Venons-en à des formes abominables - cela concerne des jeunes enfants et des adolescents aussi -, c'est tout ce qui est relatif à la sexualité. Je crois même que L. Jospin est décidé à aller assez loin sur ce point. Il y en a de plus en plus malheureusement. Avec la situation internationale que l'on connaît, des mouvements de populations, on voit maintenant des pauvres gosses entre 14 et 17, 18 ans qui font commerce de leur corps en ville, chez nous...
- "Il y a un vrai combat à mener. Le Premier ministre s'y engage personnellement, il est farouchement déterminé à faire en sorte, non seulement que ces problèmes d'enfants mineurs isolés, en France, qui sont pris en charge par des réseaux de prostitution..."
Ils sont plus nombreux qu'avant ?
- "Oui, je crois qu'ils sont plus nombreux, parce qu'on a le courage de regarder les choses en face - et ce Gouvernement a toujours eu le courage de regarder les problèmes pour pouvoir les traiter. Avant, c'était des choses, c'est vrai, qui étaient plus ou moins édulcorées..."
Taboues, on ne parlait pas des questions sexuelles...
- "Il y avait le tabou. Donc, d'une part, il faut lutter en France, c'est ce que le Premier ministre a décidé de faire. Nous allons très rapidement voter un dispositif pénal pour protéger et sanctionner les clients des prostitués mineurs jusqu'à l'âge de 18 ans, ce qui n'est pas le cas aujourd'hui dans le Code pénal.

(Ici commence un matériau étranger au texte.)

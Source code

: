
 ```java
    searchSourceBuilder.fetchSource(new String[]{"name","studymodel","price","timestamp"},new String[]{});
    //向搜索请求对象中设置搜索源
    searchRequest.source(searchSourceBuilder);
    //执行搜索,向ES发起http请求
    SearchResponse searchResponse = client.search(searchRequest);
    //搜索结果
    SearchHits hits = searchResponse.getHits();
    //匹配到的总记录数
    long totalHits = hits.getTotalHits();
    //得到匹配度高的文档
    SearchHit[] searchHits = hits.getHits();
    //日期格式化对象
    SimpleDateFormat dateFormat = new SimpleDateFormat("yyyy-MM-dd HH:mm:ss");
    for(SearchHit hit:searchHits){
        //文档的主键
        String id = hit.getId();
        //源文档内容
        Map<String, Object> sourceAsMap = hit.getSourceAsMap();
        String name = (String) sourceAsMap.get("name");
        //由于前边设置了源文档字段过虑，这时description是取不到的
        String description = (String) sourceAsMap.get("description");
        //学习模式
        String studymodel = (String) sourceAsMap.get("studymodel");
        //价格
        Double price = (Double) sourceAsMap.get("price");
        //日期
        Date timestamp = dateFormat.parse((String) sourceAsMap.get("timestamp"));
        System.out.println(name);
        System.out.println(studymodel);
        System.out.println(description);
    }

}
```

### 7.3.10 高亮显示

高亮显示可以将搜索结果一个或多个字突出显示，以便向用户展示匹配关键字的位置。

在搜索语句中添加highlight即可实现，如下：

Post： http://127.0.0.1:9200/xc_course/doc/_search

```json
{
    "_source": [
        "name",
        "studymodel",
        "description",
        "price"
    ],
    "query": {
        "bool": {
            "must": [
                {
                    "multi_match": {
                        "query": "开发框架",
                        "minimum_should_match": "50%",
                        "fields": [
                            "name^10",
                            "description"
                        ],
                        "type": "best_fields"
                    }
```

Et surtout, la France va prendre une initiative au niveau européen, pour que dans le cadre du prochain Congrès mondial qui a lieu et auquel je serai, en décembre, à Yokohama, qui va mettre en place une série d'actions pour lutter contre l'exploitation sexuelle des enfants à des fins commerciales, la France puisse être leader dans cette lutte. C'est, à la fois, la lutte contre la prostitution, la lutte contre la pornographie, la lutte contre les réseaux sur Internet. Il y a donc un enjeu majeur. Je crois qu'une des conséquences de la mondialisation, qui fait que tout est commerce, y compris le corps des enfants, c'est quelque chose qui est absolument intolérable, inacceptable. Il y a là un combat humain à mener et que nous entendons mener avec beaucoup de force et de détermination."